# My tangential toolholder



## Holt

After reading so much good about the tangential toolholder i decided that should be the first "real" tool for my Colchester.
I started with a piece of unknown tool steel 25 X 43 X 140 mm







I couldn't find the angle base, so i decided to try the magnetic sinus plane, a bit scary, but with light cuts it went well.














































Suddenly time ran out (typical when you are having a good time ) I had to collect my son from sax practice.
I didn't have time for the last finishing touch, not even for deburring, but at home i made a trial fit in the lathe.

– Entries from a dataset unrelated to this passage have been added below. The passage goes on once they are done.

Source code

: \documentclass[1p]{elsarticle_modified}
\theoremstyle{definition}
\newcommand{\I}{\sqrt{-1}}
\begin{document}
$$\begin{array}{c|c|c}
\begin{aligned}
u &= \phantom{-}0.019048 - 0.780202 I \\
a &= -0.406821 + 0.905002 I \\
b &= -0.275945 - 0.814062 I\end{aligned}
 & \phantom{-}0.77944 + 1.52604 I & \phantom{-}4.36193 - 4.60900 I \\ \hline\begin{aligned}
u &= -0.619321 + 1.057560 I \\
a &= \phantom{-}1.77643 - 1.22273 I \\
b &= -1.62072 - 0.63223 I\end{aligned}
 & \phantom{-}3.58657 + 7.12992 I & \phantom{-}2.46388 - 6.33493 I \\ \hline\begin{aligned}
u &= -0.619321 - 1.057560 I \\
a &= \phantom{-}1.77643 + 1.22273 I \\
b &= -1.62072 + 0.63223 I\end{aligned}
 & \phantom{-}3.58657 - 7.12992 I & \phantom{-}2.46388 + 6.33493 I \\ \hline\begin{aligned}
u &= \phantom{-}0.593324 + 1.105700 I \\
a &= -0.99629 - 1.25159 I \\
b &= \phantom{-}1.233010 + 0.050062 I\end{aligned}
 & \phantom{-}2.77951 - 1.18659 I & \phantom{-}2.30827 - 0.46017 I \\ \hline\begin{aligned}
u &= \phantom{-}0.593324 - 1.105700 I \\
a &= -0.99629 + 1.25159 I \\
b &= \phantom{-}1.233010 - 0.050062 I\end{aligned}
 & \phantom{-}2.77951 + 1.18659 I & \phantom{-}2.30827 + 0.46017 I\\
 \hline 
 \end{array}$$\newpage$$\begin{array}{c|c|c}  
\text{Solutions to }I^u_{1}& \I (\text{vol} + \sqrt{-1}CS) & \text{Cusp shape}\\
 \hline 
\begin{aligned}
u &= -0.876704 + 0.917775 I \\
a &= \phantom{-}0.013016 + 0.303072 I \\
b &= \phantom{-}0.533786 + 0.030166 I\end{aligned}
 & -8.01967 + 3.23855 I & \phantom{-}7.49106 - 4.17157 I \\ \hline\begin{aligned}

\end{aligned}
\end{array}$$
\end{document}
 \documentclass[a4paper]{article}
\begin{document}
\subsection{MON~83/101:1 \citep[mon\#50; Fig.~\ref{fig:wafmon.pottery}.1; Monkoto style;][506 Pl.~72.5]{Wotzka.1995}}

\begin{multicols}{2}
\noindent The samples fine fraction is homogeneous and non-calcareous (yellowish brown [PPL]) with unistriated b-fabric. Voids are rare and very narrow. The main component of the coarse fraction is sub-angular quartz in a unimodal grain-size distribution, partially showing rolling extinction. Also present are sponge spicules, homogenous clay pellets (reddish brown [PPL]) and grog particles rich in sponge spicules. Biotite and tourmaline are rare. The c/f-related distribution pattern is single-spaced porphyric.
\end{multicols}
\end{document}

Well, next Wednesday there is 3 hours to kill again, i would think that should be more than enough to finish it ;D

Holt


----------



## b.lindsey

Looks great Holt!!! I think you will like that a lot.

Bill


----------



## lazylathe

Wow that Deckel mill can hog some serious amounts of metal in a pass!!!
Must be nice....

Tool holder looks great!!
Will be interesting to see how it works for you!

Andrew


----------



## Holt

I am removing 3mm at each pass, the Deckel will remove 5 - 6 mm with no problems, but with these interrupted cuts, it makes a lot of noise






Holt


----------



## Holt

Well... i couldn't wait until next Wednesday to finish it, and since i don't have a mill at home, i just had to use the lathe.
I cut most of that ugly edge with a angle grinder, the rest with the lathe






I turned drilled and treated the two holding clamps






Then i milled the recess
















Perfect fit











The upper clamp was outside the tip of the tool, and had to be milled a bit






I am quite impressed with the first cut, this is a piece of stainless






Now i have to build a tool grinder, and a grinding fixture ;D I am really looking forward to use this tool

Holt


----------



## Omnimill

Here's my grinding jig, based on Chucks:


----------



## Holt

I just wanted to add some basic dimentions to the tool in case someone want to copy 






I am sure that the most here are capable of filling in the blanks ;D otherwise feel free to ask

Holt


----------



## Swede

Nice! VERY nice! No problems with the level of clamping in your system? Tool bit secured well?

I've wanted to make one of these in miniature for a while, one that would take a 1/8" or maybe 3/16" square HSS bit. I like the notion of resharpening such a small face, and so much of our work is on a small scale to begin with...


----------



## Holt

Swede  said:
			
		

> Nice! VERY nice! No problems with the level of clamping in your system? Tool bit secured well?



To be honest, i haven't used it much yet, it's only two days since i finished it, but those two clamps can take a fair bit of load. I haven't got the skills to calculate the clamping force, but i am confident it is enough.

Holt


----------



## Omnimill

I was concerned about whether the clamp would be strong enough on my home made Tangential cutter but it works fine (top one in the picture above). The larger commercial one in the picture has very secure clamping but is a more complicated setup. The larger one takes 1/4" bits and the smaller home made one takes 3/16" bits.

Vic.


----------



## AussieJimG

I like your clamping system, it is more secure than the single screw I used.

One thing I did with mine was to make the top of the tool holder right on the centre line of the lathe. Then to set the tool height, I just turn it upside down and tap it on a soft surface so the tool bit is level with the top of the holder. Then the bit is on centre.

Jim


----------



## Omnimill

Although the clamp on my first one worked ok I decided to make it bigger on subsequent versions just in case. It covers over 3/4 of the bit on this one.

Good idea on the tool height Jim, I may well use that idea if I make another!


----------



## scrdmgl

Hi Holt:

I'm planning to follow and build, your version of the Tangential Tool Holder.
Your pictures and text are clear but I didn't see the top angle of the Grinding Fixture. Can you send it to me?

Thanks

Jorge


----------